TASK TO CARRY OUT:
Give the number of lines in the data that contain "githubusercontent", and nothing more.

Saved entries:
————————

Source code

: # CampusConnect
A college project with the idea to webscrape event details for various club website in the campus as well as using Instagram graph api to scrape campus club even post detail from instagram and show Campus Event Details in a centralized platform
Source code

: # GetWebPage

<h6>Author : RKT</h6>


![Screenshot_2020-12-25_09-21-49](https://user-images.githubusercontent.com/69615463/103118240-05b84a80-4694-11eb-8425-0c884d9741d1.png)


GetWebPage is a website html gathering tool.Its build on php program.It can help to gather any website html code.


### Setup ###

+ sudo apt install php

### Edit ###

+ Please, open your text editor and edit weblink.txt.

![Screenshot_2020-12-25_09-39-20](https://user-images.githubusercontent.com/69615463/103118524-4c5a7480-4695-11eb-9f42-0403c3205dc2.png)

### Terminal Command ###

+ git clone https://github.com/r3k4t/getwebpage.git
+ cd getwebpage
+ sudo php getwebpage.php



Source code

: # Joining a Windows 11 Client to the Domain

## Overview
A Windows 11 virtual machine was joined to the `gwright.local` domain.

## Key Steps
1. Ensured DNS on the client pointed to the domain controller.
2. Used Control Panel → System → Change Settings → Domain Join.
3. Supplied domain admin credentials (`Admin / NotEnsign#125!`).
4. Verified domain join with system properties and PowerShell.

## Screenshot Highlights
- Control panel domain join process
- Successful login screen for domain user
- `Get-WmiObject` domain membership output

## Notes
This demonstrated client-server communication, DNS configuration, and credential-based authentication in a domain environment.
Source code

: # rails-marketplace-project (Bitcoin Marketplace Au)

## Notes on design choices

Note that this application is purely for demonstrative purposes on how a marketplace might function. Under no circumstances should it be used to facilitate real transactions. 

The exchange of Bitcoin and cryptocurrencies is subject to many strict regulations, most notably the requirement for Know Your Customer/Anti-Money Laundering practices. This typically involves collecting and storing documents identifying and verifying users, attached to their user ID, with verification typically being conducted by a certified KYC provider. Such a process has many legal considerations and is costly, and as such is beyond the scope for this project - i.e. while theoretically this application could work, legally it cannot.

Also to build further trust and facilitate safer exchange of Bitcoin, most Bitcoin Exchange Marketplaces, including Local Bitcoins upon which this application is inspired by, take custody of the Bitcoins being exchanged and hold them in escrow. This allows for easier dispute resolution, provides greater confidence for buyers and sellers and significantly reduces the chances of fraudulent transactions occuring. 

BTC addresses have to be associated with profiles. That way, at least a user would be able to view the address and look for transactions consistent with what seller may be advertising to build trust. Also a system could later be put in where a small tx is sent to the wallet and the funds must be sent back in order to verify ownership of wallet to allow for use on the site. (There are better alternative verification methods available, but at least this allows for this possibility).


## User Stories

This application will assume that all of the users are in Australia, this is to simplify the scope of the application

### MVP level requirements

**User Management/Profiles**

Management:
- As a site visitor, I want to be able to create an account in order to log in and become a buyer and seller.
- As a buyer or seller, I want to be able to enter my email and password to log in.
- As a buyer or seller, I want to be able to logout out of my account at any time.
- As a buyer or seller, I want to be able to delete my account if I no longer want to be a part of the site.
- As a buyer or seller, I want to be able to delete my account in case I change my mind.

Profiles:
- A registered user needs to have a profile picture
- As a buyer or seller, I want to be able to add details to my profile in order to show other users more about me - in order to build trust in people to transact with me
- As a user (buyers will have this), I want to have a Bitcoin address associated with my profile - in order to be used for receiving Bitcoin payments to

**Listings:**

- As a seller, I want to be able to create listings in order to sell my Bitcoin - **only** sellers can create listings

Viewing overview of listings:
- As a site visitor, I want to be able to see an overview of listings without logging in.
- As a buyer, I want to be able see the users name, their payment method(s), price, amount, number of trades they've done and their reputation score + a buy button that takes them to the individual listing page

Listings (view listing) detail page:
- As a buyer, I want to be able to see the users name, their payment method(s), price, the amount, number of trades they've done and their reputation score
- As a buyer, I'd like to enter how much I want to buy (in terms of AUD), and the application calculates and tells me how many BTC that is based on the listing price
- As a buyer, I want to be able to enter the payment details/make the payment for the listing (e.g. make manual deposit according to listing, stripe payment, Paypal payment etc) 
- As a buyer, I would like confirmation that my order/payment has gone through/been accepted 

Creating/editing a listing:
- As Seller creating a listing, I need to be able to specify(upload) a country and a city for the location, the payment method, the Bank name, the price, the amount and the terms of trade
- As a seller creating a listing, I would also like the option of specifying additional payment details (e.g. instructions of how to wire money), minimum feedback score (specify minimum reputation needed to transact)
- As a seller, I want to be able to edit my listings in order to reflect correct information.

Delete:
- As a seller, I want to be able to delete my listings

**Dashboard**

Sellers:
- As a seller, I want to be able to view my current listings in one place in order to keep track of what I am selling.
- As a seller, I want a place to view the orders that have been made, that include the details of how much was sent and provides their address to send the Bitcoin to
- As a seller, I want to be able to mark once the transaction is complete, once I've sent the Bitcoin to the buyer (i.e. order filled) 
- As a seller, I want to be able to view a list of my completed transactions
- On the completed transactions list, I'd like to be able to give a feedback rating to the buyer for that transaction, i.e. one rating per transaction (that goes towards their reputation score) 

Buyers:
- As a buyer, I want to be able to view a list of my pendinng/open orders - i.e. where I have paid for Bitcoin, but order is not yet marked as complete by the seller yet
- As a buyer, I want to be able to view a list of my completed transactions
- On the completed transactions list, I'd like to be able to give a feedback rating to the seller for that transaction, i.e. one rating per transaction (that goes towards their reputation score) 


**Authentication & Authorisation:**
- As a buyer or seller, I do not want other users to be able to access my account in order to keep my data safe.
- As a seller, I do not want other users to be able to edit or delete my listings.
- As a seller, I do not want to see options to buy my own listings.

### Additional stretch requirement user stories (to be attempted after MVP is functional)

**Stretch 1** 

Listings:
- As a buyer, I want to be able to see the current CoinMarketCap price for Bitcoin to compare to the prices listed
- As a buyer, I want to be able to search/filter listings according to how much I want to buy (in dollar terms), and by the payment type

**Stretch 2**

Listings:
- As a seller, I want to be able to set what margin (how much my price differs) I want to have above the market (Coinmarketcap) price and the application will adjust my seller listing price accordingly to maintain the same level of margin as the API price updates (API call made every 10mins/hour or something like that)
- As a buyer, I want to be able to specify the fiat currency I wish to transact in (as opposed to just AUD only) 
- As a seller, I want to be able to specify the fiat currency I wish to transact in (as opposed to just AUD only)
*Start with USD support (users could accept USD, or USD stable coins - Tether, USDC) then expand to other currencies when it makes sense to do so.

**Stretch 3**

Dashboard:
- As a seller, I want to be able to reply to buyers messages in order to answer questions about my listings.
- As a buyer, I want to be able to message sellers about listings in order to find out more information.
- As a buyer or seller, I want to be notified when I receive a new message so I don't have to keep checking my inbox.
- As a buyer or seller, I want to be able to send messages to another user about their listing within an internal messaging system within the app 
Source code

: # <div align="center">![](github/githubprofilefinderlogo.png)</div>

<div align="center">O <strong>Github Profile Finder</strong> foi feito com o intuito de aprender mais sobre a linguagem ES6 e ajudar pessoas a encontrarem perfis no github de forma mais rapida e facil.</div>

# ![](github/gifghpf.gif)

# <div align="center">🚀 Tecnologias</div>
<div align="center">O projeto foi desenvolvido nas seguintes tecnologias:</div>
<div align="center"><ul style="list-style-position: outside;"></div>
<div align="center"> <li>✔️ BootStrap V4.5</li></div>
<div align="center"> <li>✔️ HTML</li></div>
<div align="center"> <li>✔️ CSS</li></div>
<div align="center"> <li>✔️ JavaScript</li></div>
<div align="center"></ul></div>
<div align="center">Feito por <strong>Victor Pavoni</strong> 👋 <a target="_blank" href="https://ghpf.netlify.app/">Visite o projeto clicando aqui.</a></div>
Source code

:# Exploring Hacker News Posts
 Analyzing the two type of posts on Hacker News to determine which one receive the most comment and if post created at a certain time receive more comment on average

————————

TASK ANSWER:
2